Table 1: Questions from the PSES with High Variation when SNPS is combined with PSES

Ethical workplace
Q19: Satisfactory resolution of interpersonal issues.
Q38: Know where to go for help on ethical issues.
Q39: Promotion of values and ethics.
Q40: No fear of reprisal.
Leadership: senior management
Q31: Leadership by ethical example.
Q32: Confidence in senior management.
Q33: Effectiveness and timeliness of decisions.
Q34: Effectiveness of essential information flows.
Harassment
Q60: Satisfactory harassment resolution.
Q61: Satisfactory harassment prevention program.
Discrimination
Q63-B: Discrimination from individuals with authority over me.
Q67: Satisfactory discrimination resolution.
Q68: Satisfactory discrimination prevention program.

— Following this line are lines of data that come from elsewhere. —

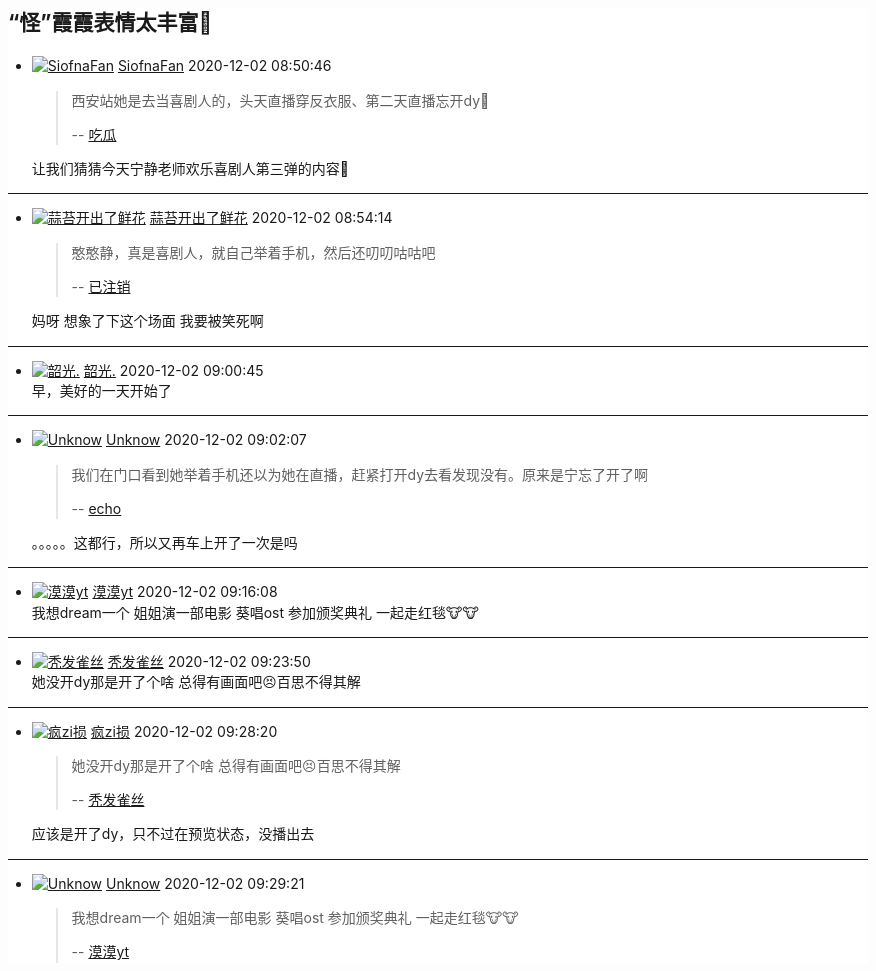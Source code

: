   “怪”霞霞表情太丰富🤣  
---
* [![SiofnaFan](https://img2.doubanio.com/icon/u180076918-2.jpg)](https://www.douban.com/people/180076918/)    [SiofnaFan](https://www.douban.com/people/180076918/)    2020-12-02 08:50:46  
  >西安站她是去当喜剧人的，头天直播穿反衣服、第二天直播忘开dy🤣  
  >
  >-- [吃瓜](https://www.douban.com/people/219893584/)  
  
  让我们猜猜今天宁静老师欢乐喜剧人第三弹的内容🤣  
---
* [![蒜苔开出了鲜花](https://img3.doubanio.com/icon/u26765466-1.jpg)](https://www.douban.com/people/26765466/)    [蒜苔开出了鲜花](https://www.douban.com/people/26765466/)    2020-12-02 08:54:14  
  >憨憨静，真是喜剧人，就自己举着手机，然后还叨叨咕咕吧  
  >
  >-- [已注销](https://www.douban.com/people/187860590/)  
  
  妈呀 想象了下这个场面 我要被笑死啊  
---
* [![韶光.](https://img9.doubanio.com/icon/u144946423-6.jpg)](https://www.douban.com/people/144946423/)    [韶光.](https://www.douban.com/people/144946423/)    2020-12-02 09:00:45  
  早，美好的一天开始了  
---
* [![Unknow](https://img9.doubanio.com/icon/u219306324-4.jpg)](https://www.douban.com/people/219306324/)    [Unknow](https://www.douban.com/people/219306324/)    2020-12-02 09:02:07  
  >我们在门口看到她举着手机还以为她在直播，赶紧打开dy去看发现没有。原来是宁忘了开了啊  
  >
  >-- [echo](https://www.douban.com/people/219314368/)  
  
  。。。。。这都行，所以又再车上开了一次是吗  
---
* [![漠漠yt](https://img3.doubanio.com/icon/u223048792-1.jpg)](https://www.douban.com/people/223048792/)    [漠漠yt](https://www.douban.com/people/223048792/)    2020-12-02 09:16:08  
  我想dream一个 姐姐演一部电影 葵唱ost 参加颁奖典礼 一起走红毯🐮🐮  
---
* [![秃发雀丝](https://img9.doubanio.com/icon/u3984012-5.jpg)](https://www.douban.com/people/3984012/)    [秃发雀丝](https://www.douban.com/people/3984012/)    2020-12-02 09:23:50  
  她没开dy那是开了个啥 总得有画面吧😣百思不得其解  
---
* [![疯zi损](https://img3.doubanio.com/icon/u224780391-1.jpg)](https://www.douban.com/people/224780391/)    [疯zi损](https://www.douban.com/people/224780391/)    2020-12-02 09:28:20  
  >她没开dy那是开了个啥 总得有画面吧😣百思不得其解  
  >
  >-- [秃发雀丝](https://www.douban.com/people/3984012/)  
  
  应该是开了dy，只不过在预览状态，没播出去  
---
* [![Unknow](https://img9.doubanio.com/icon/u219306324-4.jpg)](https://www.douban.com/people/219306324/)    [Unknow](https://www.douban.com/people/219306324/)    2020-12-02 09:29:21  
  >我想dream一个 姐姐演一部电影 葵唱ost 参加颁奖典礼 一起走红毯🐮🐮  
  >
  >-- [漠漠yt](https://www.douban.com/people/223048792/)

Empowerment of Black employees

Griffith, in his November 2019 article, reaches the conclusion that Black employees are among the least empowered. His conclusion is based on the overall scores of Black employee responses to organizational culture indicators in the PSES 2019 survey. Interestingly, my Python program indicates that there are nine departments that show not only below average scores in responses to these empowerment questions, but also below average scores in their responses to questions associated with these questions. What is surprising is that among these nine departments are the Public Service Commission of Canada, the Military Police Complaints Commission of Canada, the Courts Administration Service, Canadian Human Rights Commission, the Public Prosecution Service of Canada, and the Social Sciences and Humanities Research Council. These are ethically oriented regulatory and research bodies that should be the first to understand the mechanisms and implications of discrimination; hence, should already be taking the necessary corrective actions. Perhaps, these results indicate that understanding is only a first step in overcoming discrimination, in which case discovering what corrective actions are required to go beyond understanding points to the need for further investigation.

Conclusion

I can only agree with Cole that the PSES provides a rich source of information that, if properly assessed and acted on, could result in positive changes for the employees and subsequently for the Canadians they are there to serve. However, assessment cannot be limited to discussion and comparison of overall results. As I hope the examples provided show, this rich source of information can only be fully exploited by making use of computerized data analytics techniques that highlight associations between responses and pinpoint employee groups where follow-up is needed. Nonetheless, associations should not be confused with definitive results; rather they should be taken as guidance for further assessment and investigation. Speaking from my own professional experience, I would say that the need for this informed cultural analysis provides an exciting opportunity for the next generation of internal auditors if they can rise to the challenge.